The previous decade was another lost decade for humanity in the fight against climate change and, therefore, against fossil fuels, which are responsible for most of the greenhouse gases that human activity expels. Because, despite the expansion of renewables, the share of energy generated with natural gas, oil and coal in the world has not changed in the last ten years. It is one of the conclusions of the report prepared by the international analysis group REN21 on the evolution of renewable energies in the world.
Rana Adib, executive director of this study center, urges: “We need a drastic reduction in energy demand and we need to ban fossil fuels.” Between 2009 and 2019, the percentage of energy – both electrical and required for transport or industry – generated by fossil fuels worldwide went from 80.3% to 80.2%. This came in a period of unprecedented expansion of the new renewable energy, solar and wind. How is it possible? Because, as explained by Adib videoconference, the demand continued to increase without a structural change and the increase in clean technologies, which went from 8.7% to 11.2%, was very insufficient to make a dent in this distribution of the energy cake.
The great debate facing the rulers now is whether this decade is truly the definitive one in the climate fight and the break with fossil fuels. Abid sees 2020 as an “encouraging” year in terms of climate ambition. Many countries have pledged to be emissions neutral by 2050 – which means only emitting greenhouse gases that sinks, such as forests, can capture. Right now, around 70% of global emissions are covered by those neutrality promises by mid-century, according to UN data. But the problem is the disconnect between these long- and medium-term promises and the actions that states are now taking. “The reality is that we are not on the path to meet that ambition,” says the director of Adib about the goal of net zero emissions.

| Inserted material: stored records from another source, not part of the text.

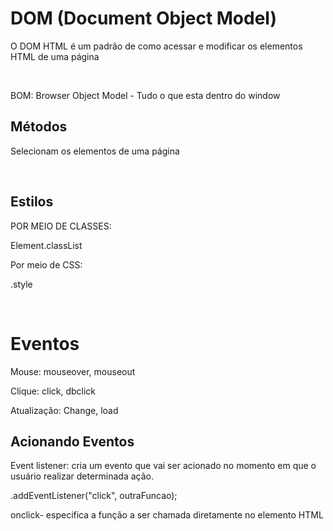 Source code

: # DOM (Document Object Model)
<p>O DOM HTML é um padrão de como acessar e modificar os elementos HTML de uma página</p>
<br>
<p>BOM: Browser Object Model - Tudo o que esta dentro do window</p>
<h2>Métodos</h2>
<p>Selecionam os elementos de uma página</p>
<br>
<h2>Estilos</h2>
<p>POR MEIO DE CLASSES:</p>
<p>Element.classList</p>
<p>Por meio de CSS:</p>
<p>.style</p>
<br>
<h1>Eventos</h1>
<p>Mouse: mouseover, mouseout</p>
<p>Clique: click, dbclick</p>
<p>Atualização: Change, load </p>
<h2>Acionando Eventos</h2>
<p>Event listener: cria um evento que vai ser acionado no momento em que o usuário realizar determinada ação.</p>
<p>.addEventListener("click", outraFuncao);</p>
<p>onclick- especifica a função a ser chamada diretamente no elemento HTML</p>
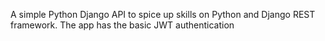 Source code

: A simple Python Django API to spice up skills on Python and Django REST framework.
The app has the basic JWT authentication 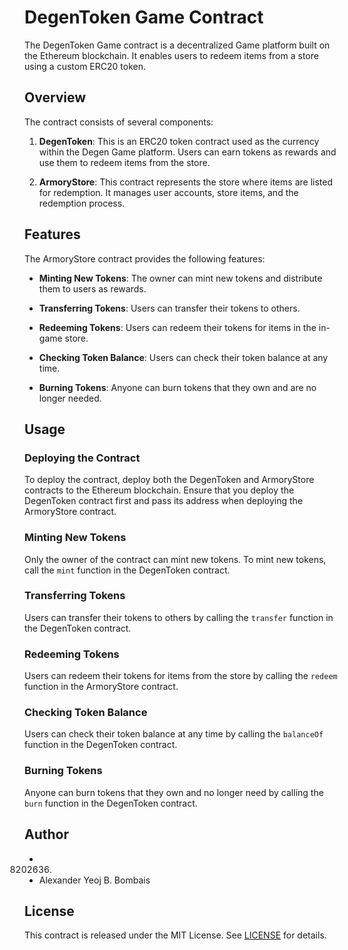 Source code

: # DegenToken Game Contract

The DegenToken Game contract is a decentralized Game platform built on the Ethereum blockchain. It enables users to redeem items from a store using a custom ERC20 token.

## Overview

The contract consists of several components:

1. **DegenToken**: This is an ERC20 token contract used as the currency within the Degen Game platform. Users can earn tokens as rewards and use them to redeem items from the store.

2. **ArmoryStore**: This contract represents the store where items are listed for redemption. It manages user accounts, store items, and the redemption process.

## Features

The ArmoryStore contract provides the following features:

- **Minting New Tokens**: The owner can mint new tokens and distribute them to users as rewards.

- **Transferring Tokens**: Users can transfer their tokens to others.

- **Redeeming Tokens**: Users can redeem their tokens for items in the in-game store.

- **Checking Token Balance**: Users can check their token balance at any time.

- **Burning Tokens**: Anyone can burn tokens that they own and are no longer needed.

## Usage

### Deploying the Contract

To deploy the contract, deploy both the DegenToken and ArmoryStore contracts to the Ethereum blockchain. Ensure that you deploy the DegenToken contract first and pass its address when deploying the ArmoryStore contract.

### Minting New Tokens

Only the owner of the contract can mint new tokens. To mint new tokens, call the `mint` function in the DegenToken contract.

### Transferring Tokens

Users can transfer their tokens to others by calling the `transfer` function in the DegenToken contract.

### Redeeming Tokens

Users can redeem their tokens for items from the store by calling the `redeem` function in the ArmoryStore contract.

### Checking Token Balance

Users can check their token balance at any time by calling the `balanceOf` function in the DegenToken contract.

### Burning Tokens

Anyone can burn tokens that they own and no longer need by calling the `burn` function in the DegenToken contract.

## Author
- 8202636. 
- Alexander Yeoj B. Bombais

## License

This contract is released under the MIT License. See [LICENSE](LICENSE) for details.
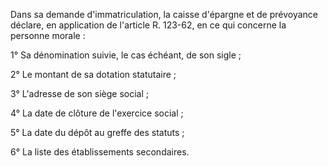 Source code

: Dans sa demande d'immatriculation, la caisse d'épargne et de prévoyance déclare, en application de l'article R. 123-62, en ce qui concerne la personne morale :


 1° Sa dénomination suivie, le cas échéant, de son sigle ; 


2° Le montant de sa dotation statutaire ;


 3° L'adresse de son siège social ;


 4° La date de clôture de l'exercice social ;


5° La date du dépôt au greffe des statuts ;


 6° La liste des établissements secondaires.

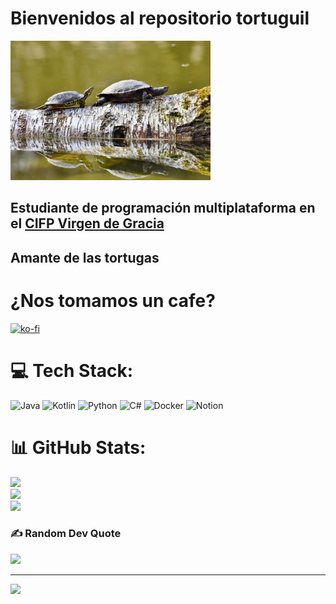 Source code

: # Bienvenidos al repositorio tortuguil
![](img/turtle%20(peque).jpg)
## Estudiante de programación multiplataforma en el [CIFP Virgen de Gracia](https://cifpvirgendegracia.com)
## Amante de las tortugas
# ¿Nos tomamos un cafe? 
[![ko-fi](https://ko-fi.com/img/githubbutton_sm.svg)](https://ko-fi.com/A0A4DVFYN)
# 💻 Tech Stack:
![Java](https://img.shields.io/badge/java-%23ED8B00.svg?style=for-the-badge&logo=java&logoColor=white) ![Kotlin](https://img.shields.io/badge/kotlin-%230095D5.svg?style=for-the-badge&logo=kotlin&logoColor=white) ![Python](https://img.shields.io/badge/python-3670A0?style=for-the-badge&logo=python&logoColor=ffdd54) ![C#](https://img.shields.io/badge/c%23-%23239120.svg?style=for-the-badge&logo=c-sharp&logoColor=white) ![Docker](https://img.shields.io/badge/docker-%230db7ed.svg?style=for-the-badge&logo=docker&logoColor=white) ![Notion](https://img.shields.io/badge/Notion-%23000000.svg?style=for-the-badge&logo=notion&logoColor=white)
# 📊 GitHub Stats:
![](https://github-readme-stats.vercel.app/api?username=Alfreditto&theme=dark&hide_border=false&include_all_commits=true&count_private=true)<br/>
![](https://github-readme-streak-stats.herokuapp.com/?user=Alfreditto&theme=dark&hide_border=false)<br/>
![](https://github-readme-stats.vercel.app/api/top-langs/?username=Alfreditto&theme=dark&hide_border=false&include_all_commits=true&count_private=true&layout=compact)

### ✍️ Random Dev Quote
![](https://quotes-github-readme.vercel.app/api?type=horizontal&theme=tokyonight)

---
[![](https://visitcount.itsvg.in/api?id=Alfreditto&icon=0&color=0)](https://visitcount.itsvg.in)
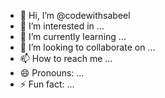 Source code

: - 👋 Hi, I’m @codewithsabeel
- 👀 I’m interested in ...
- 🌱 I’m currently learning ...
- 💞️ I’m looking to collaborate on ...
- 📫 How to reach me ...
- 😄 Pronouns: ...
- ⚡ Fun fact: ...

<!---
codewithsabeel/codewithsabeel is a ✨ special ✨ repository because its `README.md` (this file) appears on your GitHub profile.
You can click the Preview link to take a look at your changes.
--->

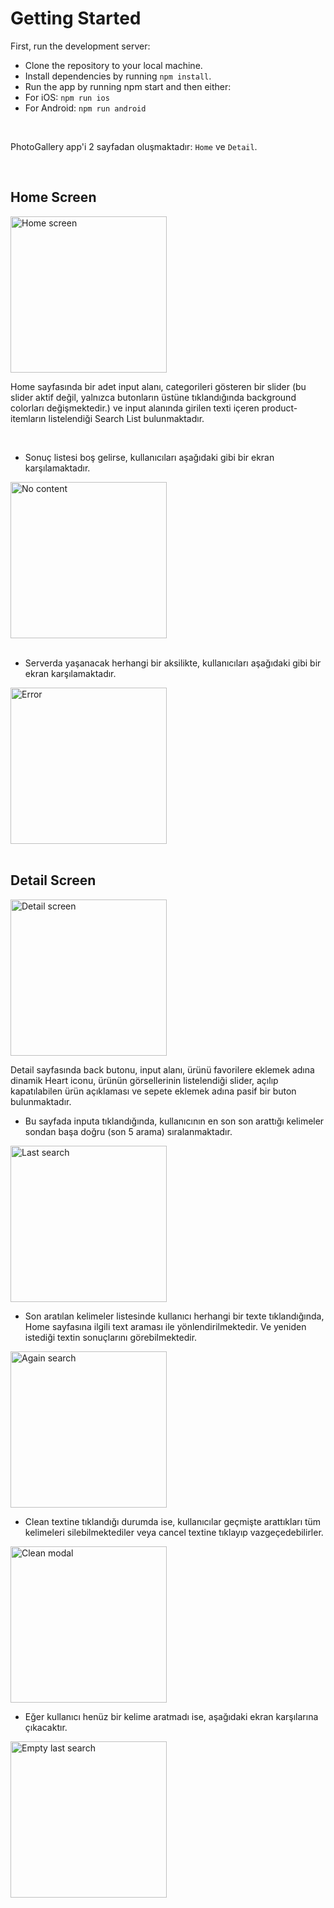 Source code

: # Getting Started

First, run the development server:

- Clone the repository to your local machine.
- Install dependencies by running `npm install`.
- Run the app by running npm start and then either:
- For iOS: `npm run ios`
- For Android: `npm run android`


<br>

PhotoGallery app'i 2 sayfadan oluşmaktadır: `Home` ve `Detail`.

<br>

## Home Screen
<img src="assets/ss/main.png" alt="Home screen" width="250" height="auto" title="home screen ss">

<br>

Home sayfasında bir adet input alanı, categorileri gösteren bir slider (bu slider aktif değil, yalnızca butonların üstüne tıklandığında background colorları değişmektedir.) ve input alanında girilen texti içeren product-itemların listelendiği Search List bulunmaktadır.

<br>

- Sonuç listesi boş gelirse, kullanıcıları aşağıdaki gibi bir ekran karşılamaktadır.

<img src="assets/ss/no-content.png" alt="No content" width="250" height="auto" title="no content ss">

<br>
<br>

- Serverda yaşanacak herhangi bir aksilikte, kullanıcıları aşağıdaki gibi bir ekran karşılamaktadır.

<img src="assets/ss/error.png" alt="Error" width="250" height="auto" title="error screen ss">

<br>
<br>

## Detail Screen
<img src="assets/ss/detail.png" alt="Detail screen" width="250" height="auto" title="detail screen ss">

<br>

Detail sayfasında back butonu, input alanı, ürünü favorilere eklemek adına dinamik Heart iconu, ürünün görsellerinin listelendiği slider, açılıp kapatılabilen ürün açıklaması ve sepete eklemek adına pasif bir buton bulunmaktadır.

- Bu sayfada inputa tıklandığında, kullanıcının en son son arattığı kelimeler sondan başa doğru (son 5 arama) sıralanmaktadır. 

<img src="assets/ss/last-search.png" alt="Last search" width="250" height="auto" title="last search ss">

<br>

- Son aratılan kelimeler listesinde kullanıcı herhangi bir texte tıklandığında, Home sayfasına ilgili text araması ile yönlendirilmektedir. Ve yeniden istediği textin sonuçlarını görebilmektedir.

<img src="assets/ss/again-search.png" alt="Again search" width="250" height="auto" title="again search ss">

<br>

- Clean textine tıklandığı durumda ise, kullanıcılar geçmişte arattıkları tüm kelimeleri silebilmektediler veya cancel textine tıklayıp vazgeçedebilirler.

<img src="assets/ss/clean-modal.png" alt="Clean modal" width="250" height="auto" title="clean modal ss">

<br>

- Eğer kullanıcı henüz bir kelime aratmadı ise, aşağıdaki ekran karşılarına çıkacaktır.

<img src="assets/ss/empty-last-search.png" alt="Empty last search" width="250" height="auto" title="empty last search ss">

REN21 highlights in its report that only five of the G-20 members had targets for 2020 aimed at increasing the share of renewables with respect to their final energy consumption – these are basically the States of the European Union. “There is a clear disconnect between ambition and reality,” insists Adib, who also recalls the problems that have occurred with the recovery plans to get out of the economic crisis generated by the pandemic: “In the economic recovery packages, unfortunately fossil fuels have received six times more support than renewable energy ”.
“Governments are under a lot of pressure from the fossil fuel industry and structural changes are needed,” says Adib. “We know that we are not on the right track, and if governments do not take drastic action today, we will put our future at risk,” he adds.
Solar and wind expansion
The REN21 annual report reviews the evolution of renewables in 2020 in the world. And, despite the bad news related to fossil fuels, the study highlights that the introduction of renewables has gained a lot of momentum in the electricity sector. Almost all the new capacity that was installed last year in the world was of renewable energies mainly due to the reduction of the costs of these technologies. However, in other sectors, such as transport, the necessary speed has not yet been reached.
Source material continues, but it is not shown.